### PROBLEM STATEMENT
Leave the pictures out. Retype exactly the lines below from the one containing "uint8\+\_\+t $\ast$const data\+Ptr)" through the one containing "And as we count", and no others.

### DATA SHOWN

Content starts

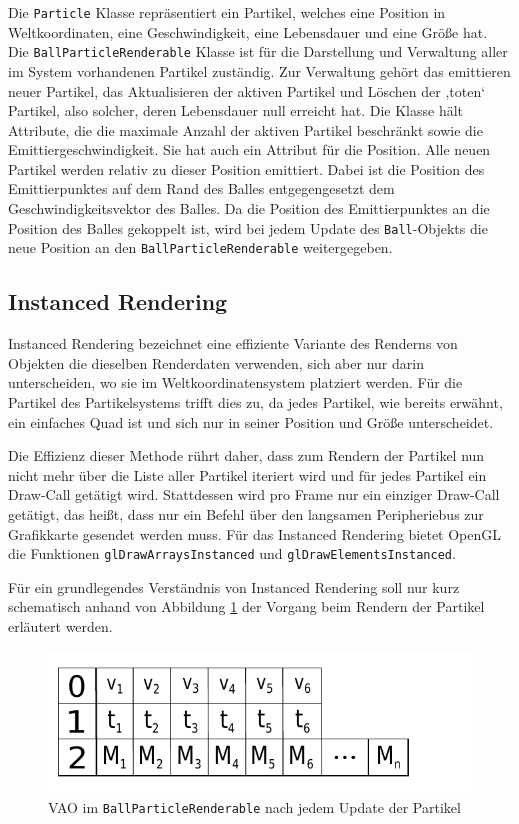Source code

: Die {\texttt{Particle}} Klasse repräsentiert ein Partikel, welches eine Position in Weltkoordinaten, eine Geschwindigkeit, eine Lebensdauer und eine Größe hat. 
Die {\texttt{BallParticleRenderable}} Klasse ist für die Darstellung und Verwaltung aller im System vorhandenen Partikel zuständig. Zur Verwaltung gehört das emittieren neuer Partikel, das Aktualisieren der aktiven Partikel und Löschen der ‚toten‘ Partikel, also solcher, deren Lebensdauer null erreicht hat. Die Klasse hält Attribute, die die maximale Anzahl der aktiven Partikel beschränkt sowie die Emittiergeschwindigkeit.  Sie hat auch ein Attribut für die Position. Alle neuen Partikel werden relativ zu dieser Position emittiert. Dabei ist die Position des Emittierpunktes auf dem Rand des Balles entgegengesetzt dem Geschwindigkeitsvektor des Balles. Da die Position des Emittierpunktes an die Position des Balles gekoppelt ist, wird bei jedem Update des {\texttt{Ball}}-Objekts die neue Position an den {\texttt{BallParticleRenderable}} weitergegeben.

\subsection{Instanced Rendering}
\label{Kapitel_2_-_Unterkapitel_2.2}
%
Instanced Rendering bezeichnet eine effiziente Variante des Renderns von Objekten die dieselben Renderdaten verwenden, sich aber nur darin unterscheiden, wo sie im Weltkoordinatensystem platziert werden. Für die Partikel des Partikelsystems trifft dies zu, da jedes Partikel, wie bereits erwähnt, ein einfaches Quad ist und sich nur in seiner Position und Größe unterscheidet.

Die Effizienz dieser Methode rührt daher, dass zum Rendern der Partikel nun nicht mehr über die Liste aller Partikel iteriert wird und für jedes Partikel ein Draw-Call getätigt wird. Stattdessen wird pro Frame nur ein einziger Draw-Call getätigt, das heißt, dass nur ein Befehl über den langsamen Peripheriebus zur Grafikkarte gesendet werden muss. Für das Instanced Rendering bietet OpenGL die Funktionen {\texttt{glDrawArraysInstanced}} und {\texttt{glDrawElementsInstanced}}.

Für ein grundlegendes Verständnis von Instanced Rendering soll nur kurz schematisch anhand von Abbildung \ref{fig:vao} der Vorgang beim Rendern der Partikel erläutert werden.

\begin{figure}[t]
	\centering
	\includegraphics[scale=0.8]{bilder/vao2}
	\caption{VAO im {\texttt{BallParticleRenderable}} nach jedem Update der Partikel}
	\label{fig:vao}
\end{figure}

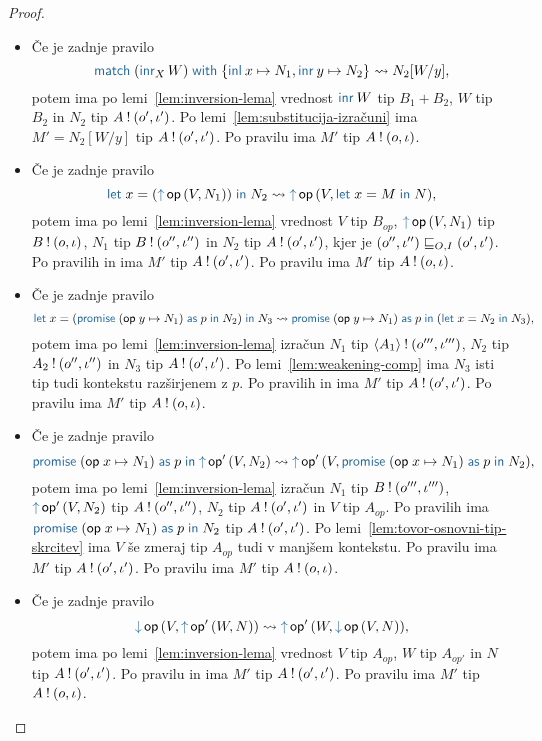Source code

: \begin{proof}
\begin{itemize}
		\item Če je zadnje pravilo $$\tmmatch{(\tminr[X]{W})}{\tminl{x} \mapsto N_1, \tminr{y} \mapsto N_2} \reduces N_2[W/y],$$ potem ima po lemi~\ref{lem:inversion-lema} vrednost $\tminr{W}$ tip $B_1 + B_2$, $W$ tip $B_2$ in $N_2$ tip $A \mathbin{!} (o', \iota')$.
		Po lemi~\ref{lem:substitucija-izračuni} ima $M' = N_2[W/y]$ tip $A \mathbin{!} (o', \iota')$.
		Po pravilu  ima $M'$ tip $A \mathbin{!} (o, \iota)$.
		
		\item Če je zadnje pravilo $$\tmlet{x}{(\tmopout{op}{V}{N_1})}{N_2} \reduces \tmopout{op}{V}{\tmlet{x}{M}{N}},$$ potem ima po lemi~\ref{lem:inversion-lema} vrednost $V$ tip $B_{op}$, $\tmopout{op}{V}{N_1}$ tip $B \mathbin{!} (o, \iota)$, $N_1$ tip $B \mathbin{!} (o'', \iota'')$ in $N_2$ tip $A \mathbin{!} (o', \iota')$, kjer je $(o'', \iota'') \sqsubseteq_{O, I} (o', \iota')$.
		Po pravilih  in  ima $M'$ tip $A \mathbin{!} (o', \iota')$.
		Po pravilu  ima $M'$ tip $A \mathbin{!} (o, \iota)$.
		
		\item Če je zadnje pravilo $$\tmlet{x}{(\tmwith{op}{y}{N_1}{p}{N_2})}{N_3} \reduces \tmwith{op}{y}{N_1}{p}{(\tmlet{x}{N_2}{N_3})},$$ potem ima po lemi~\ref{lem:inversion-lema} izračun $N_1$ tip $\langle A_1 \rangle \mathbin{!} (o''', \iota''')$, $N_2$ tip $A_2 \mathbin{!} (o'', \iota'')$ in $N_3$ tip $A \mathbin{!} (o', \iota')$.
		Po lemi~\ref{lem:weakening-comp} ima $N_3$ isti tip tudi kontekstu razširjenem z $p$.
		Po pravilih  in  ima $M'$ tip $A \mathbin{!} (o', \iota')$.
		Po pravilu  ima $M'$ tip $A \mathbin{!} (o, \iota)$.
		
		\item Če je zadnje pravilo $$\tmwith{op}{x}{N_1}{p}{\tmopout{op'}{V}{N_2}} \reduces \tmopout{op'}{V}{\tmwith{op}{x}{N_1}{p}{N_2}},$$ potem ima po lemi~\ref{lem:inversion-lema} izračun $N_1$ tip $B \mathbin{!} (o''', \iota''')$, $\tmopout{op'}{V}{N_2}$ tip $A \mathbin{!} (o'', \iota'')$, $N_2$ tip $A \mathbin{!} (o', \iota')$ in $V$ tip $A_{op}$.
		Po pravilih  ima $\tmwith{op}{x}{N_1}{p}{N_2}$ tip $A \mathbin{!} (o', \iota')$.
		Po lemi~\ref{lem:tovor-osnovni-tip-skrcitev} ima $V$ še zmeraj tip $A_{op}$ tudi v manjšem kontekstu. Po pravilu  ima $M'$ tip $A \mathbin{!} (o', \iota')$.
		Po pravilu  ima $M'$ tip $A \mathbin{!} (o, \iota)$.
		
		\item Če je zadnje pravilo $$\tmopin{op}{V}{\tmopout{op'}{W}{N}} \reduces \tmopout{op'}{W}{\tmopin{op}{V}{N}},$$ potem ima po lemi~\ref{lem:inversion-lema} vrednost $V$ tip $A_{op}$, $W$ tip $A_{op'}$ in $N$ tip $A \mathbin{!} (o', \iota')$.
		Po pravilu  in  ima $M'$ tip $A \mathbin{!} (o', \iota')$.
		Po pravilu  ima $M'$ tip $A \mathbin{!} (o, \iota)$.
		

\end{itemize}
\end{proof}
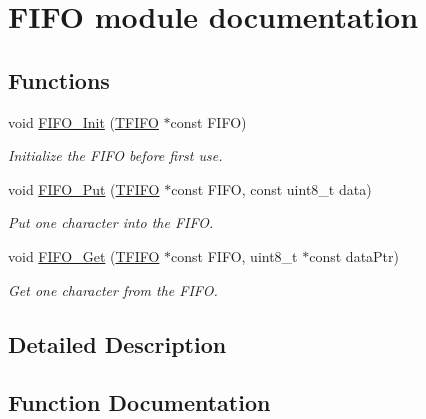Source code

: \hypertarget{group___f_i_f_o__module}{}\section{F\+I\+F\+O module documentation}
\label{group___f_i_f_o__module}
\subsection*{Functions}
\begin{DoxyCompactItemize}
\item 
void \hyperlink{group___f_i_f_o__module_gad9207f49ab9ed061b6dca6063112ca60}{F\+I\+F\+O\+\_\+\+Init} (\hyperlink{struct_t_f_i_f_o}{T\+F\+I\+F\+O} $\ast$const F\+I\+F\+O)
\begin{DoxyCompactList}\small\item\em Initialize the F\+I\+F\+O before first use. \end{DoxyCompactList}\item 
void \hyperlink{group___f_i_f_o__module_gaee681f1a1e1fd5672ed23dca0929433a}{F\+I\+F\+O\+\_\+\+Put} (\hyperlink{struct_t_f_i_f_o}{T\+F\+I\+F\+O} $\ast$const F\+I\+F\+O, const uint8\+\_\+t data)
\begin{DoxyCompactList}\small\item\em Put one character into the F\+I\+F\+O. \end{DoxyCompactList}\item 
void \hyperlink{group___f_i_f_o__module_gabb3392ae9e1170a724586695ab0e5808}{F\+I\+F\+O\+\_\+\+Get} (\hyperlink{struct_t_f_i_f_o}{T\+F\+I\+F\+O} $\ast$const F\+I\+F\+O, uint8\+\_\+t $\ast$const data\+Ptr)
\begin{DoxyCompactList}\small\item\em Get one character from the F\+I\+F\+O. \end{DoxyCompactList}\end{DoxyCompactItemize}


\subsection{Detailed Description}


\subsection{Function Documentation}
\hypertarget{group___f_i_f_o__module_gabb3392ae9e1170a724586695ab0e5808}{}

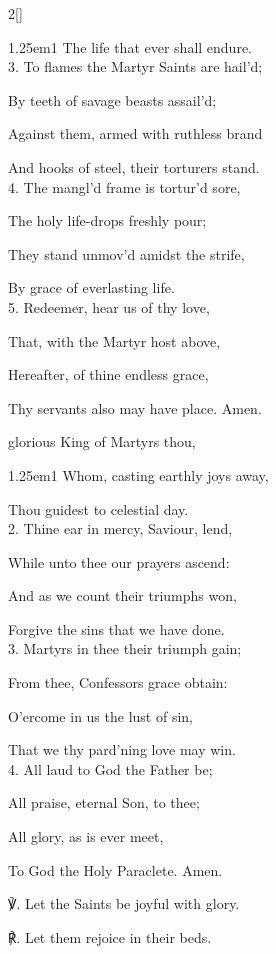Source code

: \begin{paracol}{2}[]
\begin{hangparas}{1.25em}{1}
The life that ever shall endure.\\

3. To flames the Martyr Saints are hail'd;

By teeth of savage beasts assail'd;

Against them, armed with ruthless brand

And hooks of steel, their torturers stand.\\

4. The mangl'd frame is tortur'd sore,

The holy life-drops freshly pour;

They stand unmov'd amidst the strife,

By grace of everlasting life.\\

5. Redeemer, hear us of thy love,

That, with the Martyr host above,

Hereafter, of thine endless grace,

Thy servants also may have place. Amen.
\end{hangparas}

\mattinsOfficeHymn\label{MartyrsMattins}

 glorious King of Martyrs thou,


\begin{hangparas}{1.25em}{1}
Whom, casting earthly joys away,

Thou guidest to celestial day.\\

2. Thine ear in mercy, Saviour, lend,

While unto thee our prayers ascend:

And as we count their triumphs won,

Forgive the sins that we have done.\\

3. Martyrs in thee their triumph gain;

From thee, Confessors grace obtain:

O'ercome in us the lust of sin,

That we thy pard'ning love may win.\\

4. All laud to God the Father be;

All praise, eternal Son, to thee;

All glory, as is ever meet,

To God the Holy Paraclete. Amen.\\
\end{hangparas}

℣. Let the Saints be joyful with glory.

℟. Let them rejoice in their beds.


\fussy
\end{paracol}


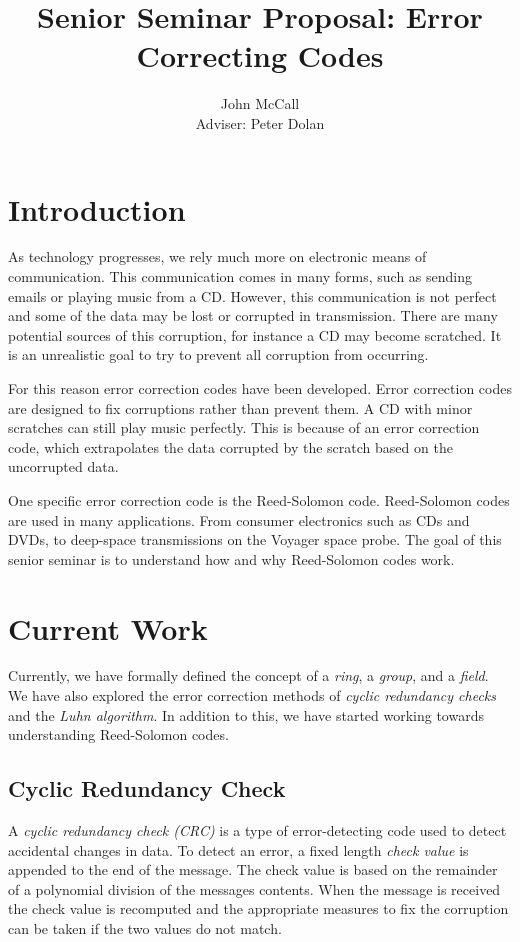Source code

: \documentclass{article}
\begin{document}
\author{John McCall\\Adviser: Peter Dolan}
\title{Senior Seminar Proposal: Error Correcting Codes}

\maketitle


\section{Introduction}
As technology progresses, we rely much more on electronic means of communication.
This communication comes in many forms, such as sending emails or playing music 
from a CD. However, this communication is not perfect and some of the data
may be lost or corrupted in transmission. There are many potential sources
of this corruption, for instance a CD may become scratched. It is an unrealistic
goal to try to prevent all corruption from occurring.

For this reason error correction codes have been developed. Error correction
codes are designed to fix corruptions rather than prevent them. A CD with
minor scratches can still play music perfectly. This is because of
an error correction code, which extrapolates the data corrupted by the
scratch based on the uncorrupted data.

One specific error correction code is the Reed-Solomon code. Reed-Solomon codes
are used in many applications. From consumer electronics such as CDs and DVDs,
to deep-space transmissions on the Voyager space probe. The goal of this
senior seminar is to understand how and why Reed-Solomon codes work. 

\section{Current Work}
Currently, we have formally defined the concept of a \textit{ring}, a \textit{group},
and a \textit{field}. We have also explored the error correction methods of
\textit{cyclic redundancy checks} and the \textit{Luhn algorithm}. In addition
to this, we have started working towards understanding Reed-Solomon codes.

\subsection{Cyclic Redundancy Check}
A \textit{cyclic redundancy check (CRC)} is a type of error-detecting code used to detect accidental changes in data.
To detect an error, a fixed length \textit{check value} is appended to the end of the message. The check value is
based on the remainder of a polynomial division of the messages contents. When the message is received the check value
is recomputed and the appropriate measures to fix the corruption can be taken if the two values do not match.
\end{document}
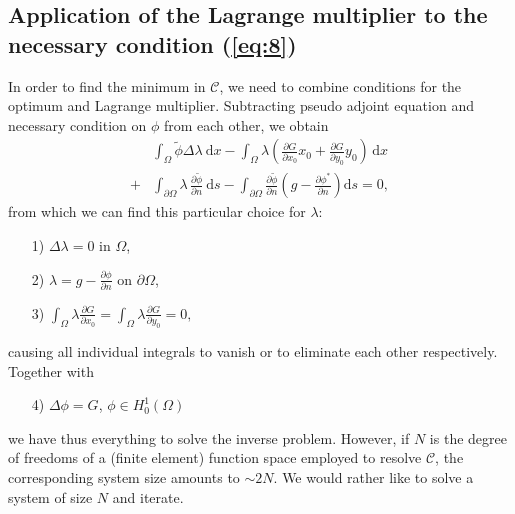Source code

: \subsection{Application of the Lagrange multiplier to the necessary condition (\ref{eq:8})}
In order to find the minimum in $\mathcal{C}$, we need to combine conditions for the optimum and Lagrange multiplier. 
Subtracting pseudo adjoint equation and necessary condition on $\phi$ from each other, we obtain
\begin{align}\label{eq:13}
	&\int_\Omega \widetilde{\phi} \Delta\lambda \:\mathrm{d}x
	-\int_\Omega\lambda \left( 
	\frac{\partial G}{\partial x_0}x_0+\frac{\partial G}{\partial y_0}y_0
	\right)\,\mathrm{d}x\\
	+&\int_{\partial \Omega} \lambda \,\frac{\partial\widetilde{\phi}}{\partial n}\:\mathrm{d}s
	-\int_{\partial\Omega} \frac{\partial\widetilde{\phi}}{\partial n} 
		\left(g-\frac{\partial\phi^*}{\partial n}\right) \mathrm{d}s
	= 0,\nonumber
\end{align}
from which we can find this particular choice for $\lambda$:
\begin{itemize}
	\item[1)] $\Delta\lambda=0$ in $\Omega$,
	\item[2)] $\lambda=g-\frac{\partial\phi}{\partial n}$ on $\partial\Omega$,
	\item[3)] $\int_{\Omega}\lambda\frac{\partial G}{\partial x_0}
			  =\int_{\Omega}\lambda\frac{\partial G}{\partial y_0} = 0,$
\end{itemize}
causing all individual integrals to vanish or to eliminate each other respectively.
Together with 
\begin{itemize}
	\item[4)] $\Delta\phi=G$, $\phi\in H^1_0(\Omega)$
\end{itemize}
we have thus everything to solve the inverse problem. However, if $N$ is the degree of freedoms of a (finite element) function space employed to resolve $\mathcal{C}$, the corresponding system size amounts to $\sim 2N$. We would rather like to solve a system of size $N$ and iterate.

Content ends

### SOLVED EXERCISE
void \hyperlink{group___f_i_f_o__module_gabb3392ae9e1170a724586695ab0e5808}{F\+I\+F\+O\+\_\+\+Get} (\hyperlink{struct_t_f_i_f_o}{T\+F\+I\+F\+O} $\ast$const F\+I\+F\+O, uint8\+\_\+t $\ast$const data\+Ptr)
\begin{DoxyCompactList}\small\item\em Get one character from the F\+I\+F\+O. \end{DoxyCompactList}\end{DoxyCompactItemize}


\subsection{Detailed Description}


\subsection{Function Documentation}
\hypertarget{group___f_i_f_o__module_gabb3392ae9e1170a724586695ab0e5808}{}

Source code

: \begin{paracol}{2}[]
\begin{hangparas}{1.25em}{1}
The life that ever shall endure.\\

3. To flames the Martyr Saints are hail'd;

By teeth of savage beasts assail'd;

Against them, armed with ruthless brand

And hooks of steel, their torturers stand.\\

4. The mangl'd frame is tortur'd sore,

The holy life-drops freshly pour;

They stand unmov'd amidst the strife,

By grace of everlasting life.\\

5. Redeemer, hear us of thy love,

That, with the Martyr host above,

Hereafter, of thine endless grace,

Thy servants also may have place. Amen.
\end{hangparas}

\mattinsOfficeHymn\label{MartyrsMattins}

 glorious King of Martyrs thou,


\begin{hangparas}{1.25em}{1}
Whom, casting earthly joys away,

Thou guidest to celestial day.\\

2. Thine ear in mercy, Saviour, lend,

While unto thee our prayers ascend:

And as we count their triumphs won,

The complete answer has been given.